++++ Working data ++++

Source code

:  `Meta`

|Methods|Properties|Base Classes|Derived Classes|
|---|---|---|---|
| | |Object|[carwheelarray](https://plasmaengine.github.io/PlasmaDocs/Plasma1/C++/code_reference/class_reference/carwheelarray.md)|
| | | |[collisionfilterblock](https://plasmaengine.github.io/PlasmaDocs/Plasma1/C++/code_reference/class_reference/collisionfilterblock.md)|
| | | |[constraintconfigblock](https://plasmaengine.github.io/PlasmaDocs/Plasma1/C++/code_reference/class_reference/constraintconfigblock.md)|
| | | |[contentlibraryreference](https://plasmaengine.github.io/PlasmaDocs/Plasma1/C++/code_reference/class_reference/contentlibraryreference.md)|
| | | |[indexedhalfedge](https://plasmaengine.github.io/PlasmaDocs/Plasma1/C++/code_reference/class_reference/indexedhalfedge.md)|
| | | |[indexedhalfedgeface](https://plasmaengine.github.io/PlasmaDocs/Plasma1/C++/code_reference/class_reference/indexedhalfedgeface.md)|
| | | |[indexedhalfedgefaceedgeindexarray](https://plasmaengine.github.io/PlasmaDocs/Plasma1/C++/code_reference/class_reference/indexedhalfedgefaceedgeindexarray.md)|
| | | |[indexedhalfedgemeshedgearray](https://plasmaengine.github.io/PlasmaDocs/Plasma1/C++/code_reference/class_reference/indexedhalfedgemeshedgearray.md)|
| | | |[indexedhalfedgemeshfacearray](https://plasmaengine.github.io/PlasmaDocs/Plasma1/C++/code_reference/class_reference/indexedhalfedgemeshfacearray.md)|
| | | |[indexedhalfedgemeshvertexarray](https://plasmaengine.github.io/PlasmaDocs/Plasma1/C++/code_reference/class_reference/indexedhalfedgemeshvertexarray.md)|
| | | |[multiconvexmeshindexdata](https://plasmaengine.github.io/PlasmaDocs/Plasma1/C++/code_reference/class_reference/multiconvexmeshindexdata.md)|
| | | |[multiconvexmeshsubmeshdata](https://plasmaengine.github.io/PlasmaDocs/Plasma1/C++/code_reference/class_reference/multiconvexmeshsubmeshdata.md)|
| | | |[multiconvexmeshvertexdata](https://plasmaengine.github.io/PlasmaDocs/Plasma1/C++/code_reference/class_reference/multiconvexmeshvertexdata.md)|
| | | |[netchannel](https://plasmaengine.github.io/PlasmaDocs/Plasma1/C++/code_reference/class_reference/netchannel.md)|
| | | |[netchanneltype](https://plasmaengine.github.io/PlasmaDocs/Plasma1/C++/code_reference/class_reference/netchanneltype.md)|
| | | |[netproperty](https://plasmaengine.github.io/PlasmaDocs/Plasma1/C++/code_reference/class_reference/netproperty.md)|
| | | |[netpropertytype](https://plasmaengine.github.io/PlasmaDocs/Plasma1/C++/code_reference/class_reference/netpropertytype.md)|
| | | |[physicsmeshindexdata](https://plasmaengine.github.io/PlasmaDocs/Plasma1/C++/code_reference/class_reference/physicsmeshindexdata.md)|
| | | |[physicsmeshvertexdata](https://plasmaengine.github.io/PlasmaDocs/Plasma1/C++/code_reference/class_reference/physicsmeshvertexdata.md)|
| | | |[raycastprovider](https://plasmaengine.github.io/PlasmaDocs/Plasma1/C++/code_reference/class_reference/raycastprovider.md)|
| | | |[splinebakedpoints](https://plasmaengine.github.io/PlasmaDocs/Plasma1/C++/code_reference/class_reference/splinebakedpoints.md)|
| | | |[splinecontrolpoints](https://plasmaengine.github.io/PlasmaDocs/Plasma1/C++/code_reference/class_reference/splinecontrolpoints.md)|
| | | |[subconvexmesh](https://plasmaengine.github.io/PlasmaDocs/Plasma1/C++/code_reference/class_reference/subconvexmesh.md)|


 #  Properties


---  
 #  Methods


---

++++

## Your goal
Could you restate every record above word for word?

## Answer box
Source code

:  `Meta`

|Methods|Properties|Base Classes|Derived Classes|
|---|---|---|---|
| | |Object|[carwheelarray](https://plasmaengine.github.io/PlasmaDocs/Plasma1/C++/code_reference/class_reference/carwheelarray.md)|
| | | |[collisionfilterblock](https://plasmaengine.github.io/PlasmaDocs/Plasma1/C++/code_reference/class_reference/collisionfilterblock.md)|
| | | |[constraintconfigblock](https://plasmaengine.github.io/PlasmaDocs/Plasma1/C++/code_reference/class_reference/constraintconfigblock.md)|
| | | |[contentlibraryreference](https://plasmaengine.github.io/PlasmaDocs/Plasma1/C++/code_reference/class_reference/contentlibraryreference.md)|
| | | |[indexedhalfedge](https://plasmaengine.github.io/PlasmaDocs/Plasma1/C++/code_reference/class_reference/indexedhalfedge.md)|
| | | |[indexedhalfedgeface](https://plasmaengine.github.io/PlasmaDocs/Plasma1/C++/code_reference/class_reference/indexedhalfedgeface.md)|
| | | |[indexedhalfedgefaceedgeindexarray](https://plasmaengine.github.io/PlasmaDocs/Plasma1/C++/code_reference/class_reference/indexedhalfedgefaceedgeindexarray.md)|
| | | |[indexedhalfedgemeshedgearray](https://plasmaengine.github.io/PlasmaDocs/Plasma1/C++/code_reference/class_reference/indexedhalfedgemeshedgearray.md)|
| | | |[indexedhalfedgemeshfacearray](https://plasmaengine.github.io/PlasmaDocs/Plasma1/C++/code_reference/class_reference/indexedhalfedgemeshfacearray.md)|
| | | |[indexedhalfedgemeshvertexarray](https://plasmaengine.github.io/PlasmaDocs/Plasma1/C++/code_reference/class_reference/indexedhalfedgemeshvertexarray.md)|
| | | |[multiconvexmeshindexdata](https://plasmaengine.github.io/PlasmaDocs/Plasma1/C++/code_reference/class_reference/multiconvexmeshindexdata.md)|
| | | |[multiconvexmeshsubmeshdata](https://plasmaengine.github.io/PlasmaDocs/Plasma1/C++/code_reference/class_reference/multiconvexmeshsubmeshdata.md)|
| | | |[multiconvexmeshvertexdata](https://plasmaengine.github.io/PlasmaDocs/Plasma1/C++/code_reference/class_reference/multiconvexmeshvertexdata.md)|
| | | |[netchannel](https://plasmaengine.github.io/PlasmaDocs/Plasma1/C++/code_reference/class_reference/netchannel.md)|
| | | |[netchanneltype](https://plasmaengine.github.io/PlasmaDocs/Plasma1/C++/code_reference/class_reference/netchanneltype.md)|
| | | |[netproperty](https://plasmaengine.github.io/PlasmaDocs/Plasma1/C++/code_reference/class_reference/netproperty.md)|
| | | |[netpropertytype](https://plasmaengine.github.io/PlasmaDocs/Plasma1/C++/code_reference/class_reference/netpropertytype.md)|
| | | |[physicsmeshindexdata](https://plasmaengine.github.io/PlasmaDocs/Plasma1/C++/code_reference/class_reference/physicsmeshindexdata.md)|
| | | |[physicsmeshvertexdata](https://plasmaengine.github.io/PlasmaDocs/Plasma1/C++/code_reference/class_reference/physicsmeshvertexdata.md)|
| | | |[raycastprovider](https://plasmaengine.github.io/PlasmaDocs/Plasma1/C++/code_reference/class_reference/raycastprovider.md)|
| | | |[splinebakedpoints](https://plasmaengine.github.io/PlasmaDocs/Plasma1/C++/code_reference/class_reference/splinebakedpoints.md)|
| | | |[splinecontrolpoints](https://plasmaengine.github.io/PlasmaDocs/Plasma1/C++/code_reference/class_reference/splinecontrolpoints.md)|
| | | |[subconvexmesh](https://plasmaengine.github.io/PlasmaDocs/Plasma1/C++/code_reference/class_reference/subconvexmesh.md)|


 #  Properties


---  
 #  Methods


---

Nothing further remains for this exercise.